XQuery Exercise with KML for Mapping
Using XQuery and XSLT Together to Produce KML for Mapping
image of planet Earth surrounded by satellite debris, made viewable by space technology.
Our projects often require us to look up information to add to our markup, and sometimes we want to do that in bulk
for a long list of items. Instead of looking up just one word in a dictionary, what if we need to find 200 words? The internet makes this possible for us, and using the XQuery and XSLT we are learning, we can output lists formatted for lookup in an Application Programming Interface, or API, which retrieves the information we want and returns it to us in a new file. API technology is designed to help us as project developers aggregate information quickly! We can write XSLT to adjust the markup or output special forms of XML, HTML, or other "ML" markup formats that we need. One common application for this is mapping, when we have marked place names in our project XML and want to plot them on a map, but are missing the mapping coordinates (latitude and longitude) and need a special format for mapping technology. In the XML family of languages, KML is specially designed for display in mapping software such as Google Earth or Google My Maps, NASA WorldWind, and ESRI ArcGIS Explorer. This exercise gives you experience with API technology to look up geospatial data that you extract from XML, and then plot that data, together with information from your XML, on Google Maps using KML.
What is KML?
KML is KML (Keyhole Markup Language), a form XML designed to store and process location information with geospatial coordinates for visualization. Its odd name, “Keyhole,” is an homage to the early 1960s Key Hole spy satellites (so named because they were being used to see into secret areas during the Cold War, like peering furtively through a keyhole into a private room). Our view of the Google Earth globe and the extensive zooming and panning visibility available in Google Maps is
reliant on satellite imaging technology that allows us to pan back from a distance
to view continents or pull up close to a 3-dimensional street view.
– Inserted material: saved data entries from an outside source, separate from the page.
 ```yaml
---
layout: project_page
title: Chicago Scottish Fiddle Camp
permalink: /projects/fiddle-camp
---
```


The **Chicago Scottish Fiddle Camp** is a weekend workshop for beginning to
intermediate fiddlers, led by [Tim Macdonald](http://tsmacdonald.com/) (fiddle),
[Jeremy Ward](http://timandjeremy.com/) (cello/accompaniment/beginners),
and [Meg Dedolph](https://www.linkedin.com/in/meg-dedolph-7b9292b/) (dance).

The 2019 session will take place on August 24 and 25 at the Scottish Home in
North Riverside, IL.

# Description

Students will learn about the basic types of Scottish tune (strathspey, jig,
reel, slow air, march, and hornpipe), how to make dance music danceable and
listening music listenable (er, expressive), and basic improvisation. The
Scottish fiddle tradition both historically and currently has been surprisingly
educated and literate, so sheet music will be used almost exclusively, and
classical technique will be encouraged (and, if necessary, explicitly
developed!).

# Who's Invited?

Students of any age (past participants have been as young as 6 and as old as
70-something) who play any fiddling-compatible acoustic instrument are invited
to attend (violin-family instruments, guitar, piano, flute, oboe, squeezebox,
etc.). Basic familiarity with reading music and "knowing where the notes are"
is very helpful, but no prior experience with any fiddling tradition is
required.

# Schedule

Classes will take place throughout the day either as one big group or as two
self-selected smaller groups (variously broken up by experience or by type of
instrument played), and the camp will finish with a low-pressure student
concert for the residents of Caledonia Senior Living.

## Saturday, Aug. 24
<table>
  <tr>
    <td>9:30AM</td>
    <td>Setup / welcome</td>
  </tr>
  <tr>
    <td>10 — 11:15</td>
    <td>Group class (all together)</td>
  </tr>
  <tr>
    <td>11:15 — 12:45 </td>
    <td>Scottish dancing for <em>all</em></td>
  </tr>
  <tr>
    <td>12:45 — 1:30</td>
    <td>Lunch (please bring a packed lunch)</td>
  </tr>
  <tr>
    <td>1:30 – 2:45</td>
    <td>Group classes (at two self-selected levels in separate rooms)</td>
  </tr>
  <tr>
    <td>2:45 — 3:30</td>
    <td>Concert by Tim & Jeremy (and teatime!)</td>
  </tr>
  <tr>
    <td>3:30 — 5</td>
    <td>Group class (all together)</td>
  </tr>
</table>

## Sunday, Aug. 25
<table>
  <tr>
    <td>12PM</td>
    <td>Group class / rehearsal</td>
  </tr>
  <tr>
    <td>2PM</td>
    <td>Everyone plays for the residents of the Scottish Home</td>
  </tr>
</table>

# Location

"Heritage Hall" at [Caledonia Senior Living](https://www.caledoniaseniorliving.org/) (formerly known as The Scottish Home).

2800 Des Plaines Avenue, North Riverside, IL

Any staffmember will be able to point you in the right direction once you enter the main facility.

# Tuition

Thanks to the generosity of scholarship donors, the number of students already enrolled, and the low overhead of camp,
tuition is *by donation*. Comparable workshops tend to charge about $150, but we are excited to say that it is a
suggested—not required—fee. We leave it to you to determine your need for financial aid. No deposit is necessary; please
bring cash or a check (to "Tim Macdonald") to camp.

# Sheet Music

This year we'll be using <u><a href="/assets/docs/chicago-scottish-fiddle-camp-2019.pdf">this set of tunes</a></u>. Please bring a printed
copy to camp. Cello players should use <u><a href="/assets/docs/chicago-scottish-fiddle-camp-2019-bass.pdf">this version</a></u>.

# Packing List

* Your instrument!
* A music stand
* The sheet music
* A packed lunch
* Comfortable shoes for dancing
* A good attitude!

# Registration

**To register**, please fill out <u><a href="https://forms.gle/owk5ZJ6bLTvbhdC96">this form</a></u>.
With this exercise, you will gain experience with extracting data from multiple files,
and with processing it in multiple stages of transformation, a kind of “pipeline”
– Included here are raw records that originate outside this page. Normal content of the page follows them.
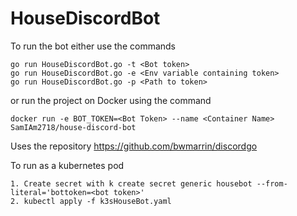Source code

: # HouseDiscordBot

To run the bot either use the commands

```
go run HouseDiscordBot.go -t <Bot token>
go run HouseDiscordBot.go -e <Env variable containing token>
go run HouseDiscordBot.go -p <Path to token>
```

or run the project on Docker using the command

```
docker run -e BOT_TOKEN=<Bot Token> --name <Container Name> SamIAm2718/house-discord-bot
```

Uses the repository https://github.com/bwmarrin/discordgo 


To run as a kubernetes pod 

```
1. Create secret with k create secret generic housebot --from-literal='bottoken=<bot token>'
2. kubectl apply -f k3sHouseBot.yaml
```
or chain of files we’ll create in both XQuery and XSLT. You’ll also gain experience
with producing KML to view in Google Maps or Google Earth.
Anatomy of a KML file:
A KML file has the following basic structure. (There are many more elements that you
may use, but for our purposes this is just a simple form of the file):
<?xml version="1.0" encoding="UTF-8"?>
<kml xmlns="http://www.opengis.net/kml/2.2">
<Placemark>
<name>McKenna Hall, University of Pittsburgh at Greensburg</name>
<description>where digital humanities students meet for class</description>
<Point>
<coordinates>40.275598,-79.532951</coordinates>
</Point>
</Placemark>
</kml>
The coordinates in the above mark latitude followed by longitude, and they are sometimes followed by a third unit (which we did not list here) indicating elevation above (or below) sea level. The latitude and longitude coordinate system works like a wrapped grid around the planet and serves as the basis for mapping technologies, permitting us to drop pins on georeferenced images based on latitude and longitude numbers. Here is a quick orientation to latitude vs. longitude..
As a form of XML, KML offers a way to store information that can be read by map visualization platforms. You can view a very basic KML file in <oXygen/> when
you open a new KML file (look in New → Framework Templates), and we will be processing KML in this exercise just as we do other kinds of XML files. Notice that its namespace is <kml xmlns="http://www.opengis.net/kml/2.2"> . That namespace represents KML as an international standard of the Open Geospatial Consortium, that is, an open standard for geodata storage and retrieval.
Overview of the assignment:
This exercise contains lots of small interlocking parts, so it will help you to read through this overview first before you begin working!
- First, we need to extract the distinct locations tagged in a batch of XML project
files. We have uploaded for this purpose a small subset of the XML files from the 2015 Church Schism student project into our eXist-db on newtFire, accessible from collection('/db/Schism')/*. The student project investigated news stories about a major conflict dividing Episcopalian churches and kept track of locations mentioned in the stories. We want to help plot those locations with some information about each one on a map.
- To begin, we will generate a plain-text list of the names, check them for errors that we can edit, and feed them into a map API which will return us a KML file containing their geo-coordinates. To create the file in the format we need to give the API, we will extract all the distinct values of the element <location> in use in these files, and we need to generate our output in a string-joined list with a line-break separator, so each name appears on a separate line in our plain text output.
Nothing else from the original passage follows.